His aide was sitting rifling through papers the Germans left in the offices. However, he had no one in his company who knew enough German to read them. They did get a list of names of the German soldiers who served in St. Clair because Jürgen Schult's name was at the top followed by that of Oberleutnant Heinz Welthagen.

"Keep that," he told Private Porterfield.

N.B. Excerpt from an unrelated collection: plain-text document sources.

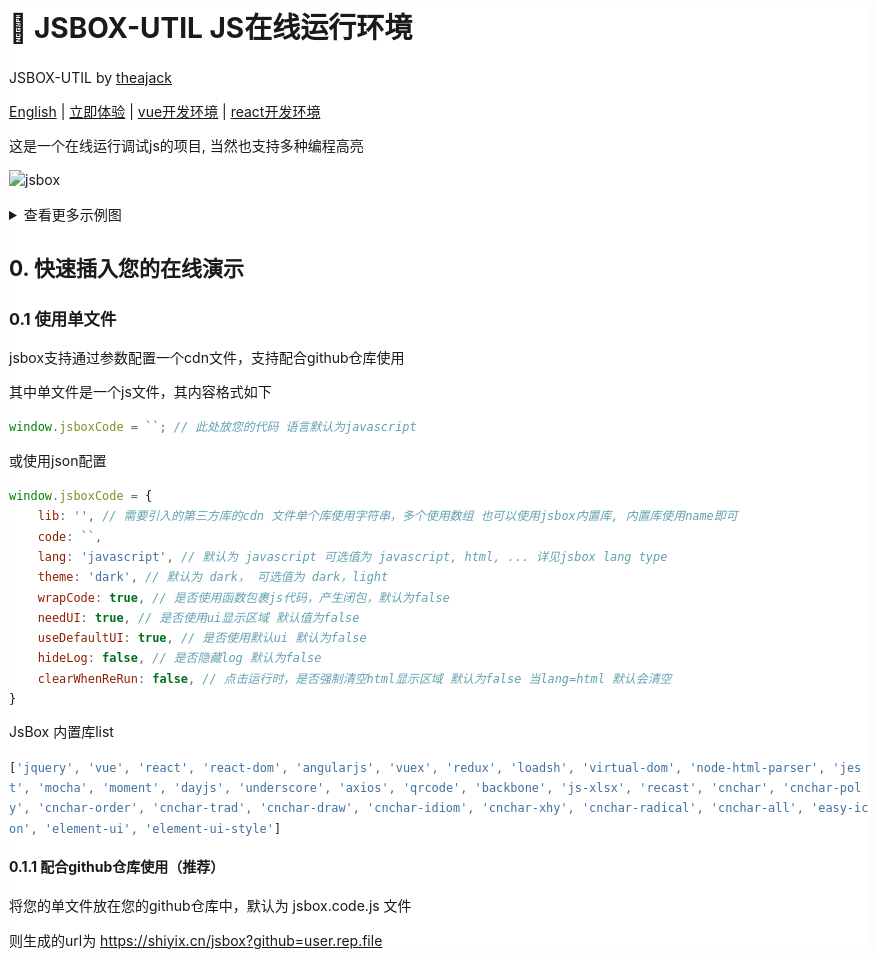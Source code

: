 # 🚀 JSBOX-UTIL JS在线运行环境 

JSBOX-UTIL by [theajack](https://www.github.com/theajack)

[English](https://github.com/theajack/jsbox#readme) | [立即体验](https://shiyix.cn/jsbox) | [vue开发环境](https://shiyix.cn/jsbox?env=vue) | [react开发环境](https://shiyix.cn/jsbox?env=react) 

这是一个在线运行调试js的项目, 当然也支持多种编程高亮

![jsbox](https://cdn.jsdelivr.net/gh/theajack/jsbox/cdn/images/jsbox.png)

<details><summary>查看更多示例图</summary></details>

## 0. 快速插入您的在线演示

### 0.1 使用单文件

jsbox支持通过参数配置一个cdn文件，支持配合github仓库使用

其中单文件是一个js文件，其内容格式如下

```js
window.jsboxCode = ``; // 此处放您的代码 语言默认为javascript
```

或使用json配置

```js
window.jsboxCode = {
    lib: '', // 需要引入的第三方库的cdn 文件单个库使用字符串，多个使用数组 也可以使用jsbox内置库, 内置库使用name即可
    code: ``,
    lang: 'javascript', // 默认为 javascript 可选值为 javascript, html, ... 详见jsbox lang type
    theme: 'dark', // 默认为 dark， 可选值为 dark，light
    wrapCode: true, // 是否使用函数包裹js代码，产生闭包，默认为false
    needUI: true, // 是否使用ui显示区域 默认值为false
    useDefaultUI: true, // 是否使用默认ui 默认为false
    hideLog: false, // 是否隐藏log 默认为false
    clearWhenReRun: false, // 点击运行时，是否强制清空html显示区域 默认为false 当lang=html 默认会清空
}
```

JsBox 内置库list

```js
['jquery', 'vue', 'react', 'react-dom', 'angularjs', 'vuex', 'redux', 'loadsh', 'virtual-dom', 'node-html-parser', 'jest', 'mocha', 'moment', 'dayjs', 'underscore', 'axios', 'qrcode', 'backbone', 'js-xlsx', 'recast', 'cnchar', 'cnchar-poly', 'cnchar-order', 'cnchar-trad', 'cnchar-draw', 'cnchar-idiom', 'cnchar-xhy', 'cnchar-radical', 'cnchar-all', 'easy-icon', 'element-ui', 'element-ui-style']
```

#### 0.1.1 配合github仓库使用（推荐）

将您的单文件放在您的github仓库中，默认为 jsbox.code.js 文件

则生成的url为 https://shiyix.cn/jsbox?github=user.rep.file
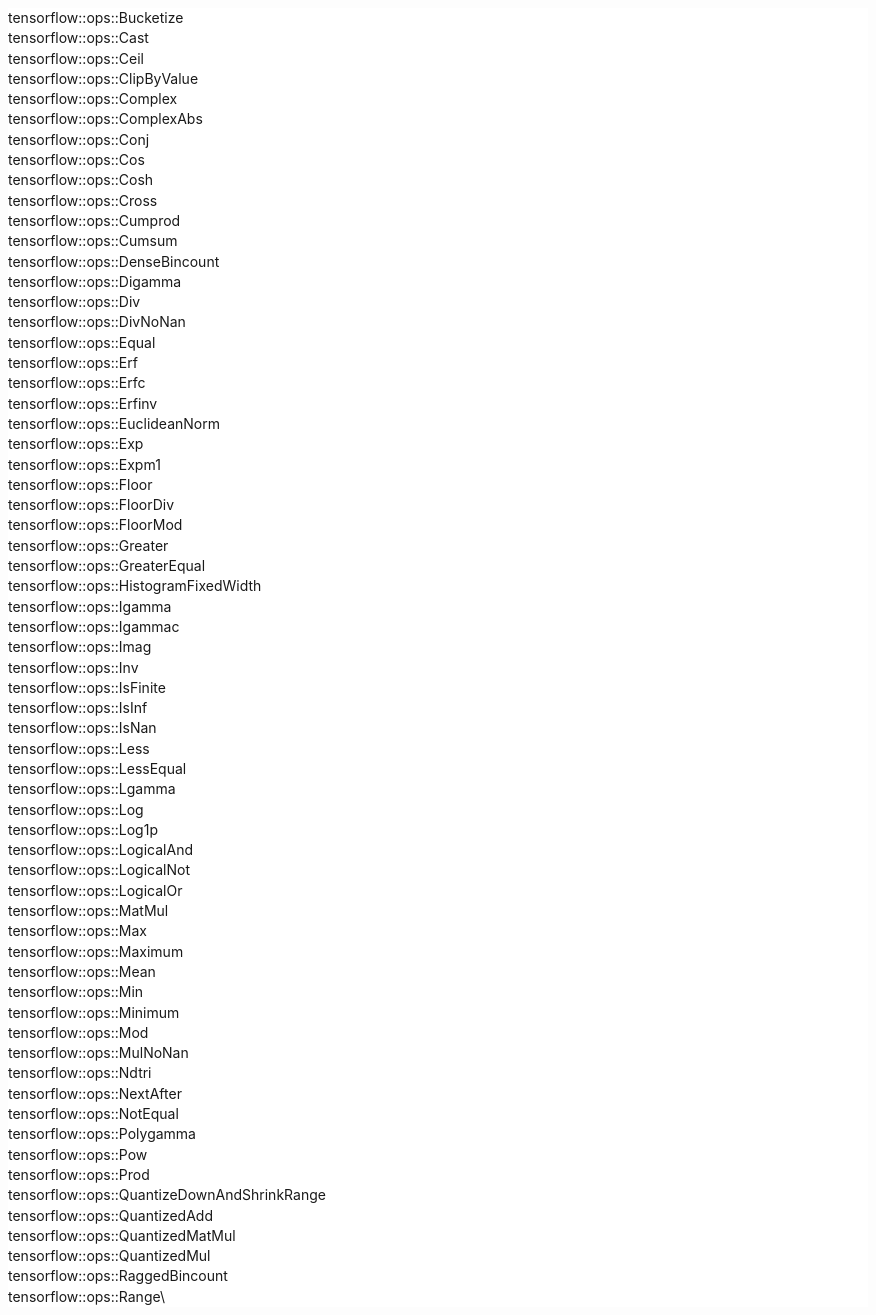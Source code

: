 tensorflow::ops::Bucketize\
tensorflow::ops::Cast\
tensorflow::ops::Ceil\
tensorflow::ops::ClipByValue\
tensorflow::ops::Complex\
tensorflow::ops::ComplexAbs\
tensorflow::ops::Conj\
tensorflow::ops::Cos\
tensorflow::ops::Cosh\
tensorflow::ops::Cross\
tensorflow::ops::Cumprod\
tensorflow::ops::Cumsum\
tensorflow::ops::DenseBincount\
tensorflow::ops::Digamma\
tensorflow::ops::Div\
tensorflow::ops::DivNoNan\
tensorflow::ops::Equal\
tensorflow::ops::Erf\
tensorflow::ops::Erfc\
tensorflow::ops::Erfinv\
tensorflow::ops::EuclideanNorm\
tensorflow::ops::Exp\
tensorflow::ops::Expm1\
tensorflow::ops::Floor\
tensorflow::ops::FloorDiv\
tensorflow::ops::FloorMod\
tensorflow::ops::Greater\
tensorflow::ops::GreaterEqual\
tensorflow::ops::HistogramFixedWidth\
tensorflow::ops::Igamma\
tensorflow::ops::Igammac\
tensorflow::ops::Imag\
tensorflow::ops::Inv\
tensorflow::ops::IsFinite\
tensorflow::ops::IsInf\
tensorflow::ops::IsNan\
tensorflow::ops::Less\
tensorflow::ops::LessEqual\
tensorflow::ops::Lgamma\
tensorflow::ops::Log\
tensorflow::ops::Log1p\
tensorflow::ops::LogicalAnd\
tensorflow::ops::LogicalNot\
tensorflow::ops::LogicalOr\
tensorflow::ops::MatMul\
tensorflow::ops::Max\
tensorflow::ops::Maximum\
tensorflow::ops::Mean\
tensorflow::ops::Min\
tensorflow::ops::Minimum\
tensorflow::ops::Mod\
tensorflow::ops::MulNoNan\
tensorflow::ops::Ndtri\
tensorflow::ops::NextAfter\
tensorflow::ops::NotEqual\
tensorflow::ops::Polygamma\
tensorflow::ops::Pow\
tensorflow::ops::Prod\
tensorflow::ops::QuantizeDownAndShrinkRange\
tensorflow::ops::QuantizedAdd\
tensorflow::ops::QuantizedMatMul\
tensorflow::ops::QuantizedMul\
tensorflow::ops::RaggedBincount\
tensorflow::ops::Range\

"Why, Captain? Couldn't we just burn all the documents?"

"Do you have a mother, Porterfield?"

"Yes, sir. And a sister and brother still in junior high."

"You know we keep the dog tags of all our soldiers who died. I've instructed some soldiers to remove the identification tags of the German soldiers."

"I...see," said Porterfield.

"What do you see? If you died on the battlefield so far from home, Headquarters would need to inform your next of kin. We accord the same to these poor German foot soldiers who died."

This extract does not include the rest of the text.